Half, Half, Half

Consider points $D$ & $E$ to be the midpoints of $AB$ & $AC$ respectively, as shown above. Then the $\triangle ADE$ will share one same angle and has 2 sides of half the ratio as the $\triangle ABC$ . In other words, $\triangle ADE$ is similar to $\triangle ABC$ . As a result, the segment $DE$ will be half of $BC$ due to similarity ratio.

Hence, if we join the midpoints of $\triangle ABC$ in similar fashion, all the three sides of $\triangle DEF$ will be half to those of $\triangle ABC$ . Therefore, the ratio among the three sides will be the same in both triangles; both triangles are similar.

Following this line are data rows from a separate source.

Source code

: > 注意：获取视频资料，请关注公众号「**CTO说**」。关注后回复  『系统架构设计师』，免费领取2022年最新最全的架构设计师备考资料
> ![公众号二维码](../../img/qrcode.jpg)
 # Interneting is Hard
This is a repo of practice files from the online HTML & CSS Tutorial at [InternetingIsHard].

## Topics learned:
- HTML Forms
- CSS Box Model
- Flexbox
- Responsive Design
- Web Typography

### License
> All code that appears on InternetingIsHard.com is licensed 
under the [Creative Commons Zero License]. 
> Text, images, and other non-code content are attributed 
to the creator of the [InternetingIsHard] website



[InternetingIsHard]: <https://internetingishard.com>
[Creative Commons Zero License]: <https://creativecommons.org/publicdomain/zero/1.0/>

According to the Mid point theorem, if we join the mid-points of two sides of the triangle, the resulting line segment is parallel to the third side of the triangle and is equal to $1/2$ of the the third side.

Let us say that the larger triangle is $\Delta ABC$ and the smaller one is $\Delta DEF$ . Thus, applying mid point theorem to all three corresponding sides we arrive at:

$\dfrac{AB}{DF}=\dfrac{BC}{EF}=\dfrac{AC}{ED}=\dfrac 12$

Now using the SSS criterion for similar triangles we have proved that they are similar.

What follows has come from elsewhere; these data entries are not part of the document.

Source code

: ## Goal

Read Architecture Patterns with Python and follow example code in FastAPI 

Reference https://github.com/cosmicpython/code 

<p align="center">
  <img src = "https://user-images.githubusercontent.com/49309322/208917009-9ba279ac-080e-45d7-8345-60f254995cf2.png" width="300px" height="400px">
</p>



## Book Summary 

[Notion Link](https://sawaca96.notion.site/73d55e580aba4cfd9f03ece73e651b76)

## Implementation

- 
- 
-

ABC be a triangle. DEF form another triangle such that D, E, F are midpoints of AC, BC, AB resp. Since, Lines, DE, FE, and FD are passing through midpoints, by mid-point theorem DE || AB, FE || AC, FD || BC. In such a case, AFED, BFDE, CEFD are all a parallelogram (opposite sides are parallel). So, $\angle A\ = \angle E$ , $\angle F\ = \angle C$ , $\angle B\ = \angle D$ . So DEF and ABC are equiangular. So, two triangles are similar. A simple, elementary proof :)

In 'fancier' terms, it is a spiral similarity about centroid with ratio $=-\frac 12$ ;).